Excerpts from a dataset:
*** Block opens ***

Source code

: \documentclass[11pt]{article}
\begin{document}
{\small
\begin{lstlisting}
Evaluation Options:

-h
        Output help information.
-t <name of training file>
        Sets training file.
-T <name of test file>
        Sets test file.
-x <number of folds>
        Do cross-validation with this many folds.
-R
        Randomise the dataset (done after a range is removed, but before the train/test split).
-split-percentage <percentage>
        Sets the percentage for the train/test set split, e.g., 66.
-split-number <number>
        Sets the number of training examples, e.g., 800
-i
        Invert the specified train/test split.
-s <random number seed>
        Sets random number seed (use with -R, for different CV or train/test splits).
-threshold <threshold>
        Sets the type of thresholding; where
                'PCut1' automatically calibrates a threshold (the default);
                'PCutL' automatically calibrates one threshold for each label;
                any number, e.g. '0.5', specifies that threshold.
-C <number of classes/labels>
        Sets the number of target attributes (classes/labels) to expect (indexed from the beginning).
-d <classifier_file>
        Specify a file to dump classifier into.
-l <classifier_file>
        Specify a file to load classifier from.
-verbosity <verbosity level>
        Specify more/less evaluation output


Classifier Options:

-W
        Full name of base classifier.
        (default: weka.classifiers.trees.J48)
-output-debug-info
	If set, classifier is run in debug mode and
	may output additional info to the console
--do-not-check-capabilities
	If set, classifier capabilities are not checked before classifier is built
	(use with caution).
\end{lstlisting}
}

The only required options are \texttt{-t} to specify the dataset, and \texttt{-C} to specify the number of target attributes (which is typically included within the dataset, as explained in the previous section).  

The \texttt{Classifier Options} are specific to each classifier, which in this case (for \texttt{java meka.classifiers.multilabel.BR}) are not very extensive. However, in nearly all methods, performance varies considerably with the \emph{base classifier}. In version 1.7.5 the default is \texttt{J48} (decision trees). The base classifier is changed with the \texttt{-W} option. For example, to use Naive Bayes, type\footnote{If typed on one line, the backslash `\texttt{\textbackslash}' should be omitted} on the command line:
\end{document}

*** Block closes ***

* INSTRUCTIONS FOR THE TASK
With no line skipped, copy the entries exactly as written.

* SOLUTION FOR THIS EXERCISE
Source code

: \documentclass[11pt]{article}
\begin{document}
{\small
\begin{lstlisting}
Evaluation Options:

-h
        Output help information.
-t <name of training file>
        Sets training file.
-T <name of test file>
        Sets test file.
-x <number of folds>
        Do cross-validation with this many folds.
-R
        Randomise the dataset (done after a range is removed, but before the train/test split).
-split-percentage <percentage>
        Sets the percentage for the train/test set split, e.g., 66.
-split-number <number>
        Sets the number of training examples, e.g., 800
-i
        Invert the specified train/test split.
-s <random number seed>
        Sets random number seed (use with -R, for different CV or train/test splits).
-threshold <threshold>
        Sets the type of thresholding; where
                'PCut1' automatically calibrates a threshold (the default);
                'PCutL' automatically calibrates one threshold for each label;
                any number, e.g. '0.5', specifies that threshold.
-C <number of classes/labels>
        Sets the number of target attributes (classes/labels) to expect (indexed from the beginning).
-d <classifier_file>
        Specify a file to dump classifier into.
-l <classifier_file>
        Specify a file to load classifier from.
-verbosity <verbosity level>
        Specify more/less evaluation output


Classifier Options:

-W
        Full name of base classifier.
        (default: weka.classifiers.trees.J48)
-output-debug-info
	If set, classifier is run in debug mode and
	may output additional info to the console
--do-not-check-capabilities
	If set, classifier capabilities are not checked before classifier is built
	(use with caution).
\end{lstlisting}
}

The only required options are \texttt{-t} to specify the dataset, and \texttt{-C} to specify the number of target attributes (which is typically included within the dataset, as explained in the previous section).  

The \texttt{Classifier Options} are specific to each classifier, which in this case (for \texttt{java meka.classifiers.multilabel.BR}) are not very extensive. However, in nearly all methods, performance varies considerably with the \emph{base classifier}. In version 1.7.5 the default is \texttt{J48} (decision trees). The base classifier is changed with the \texttt{-W} option. For example, to use Naive Bayes, type\footnote{If typed on one line, the backslash `\texttt{\textbackslash}' should be omitted} on the command line:
\end{document}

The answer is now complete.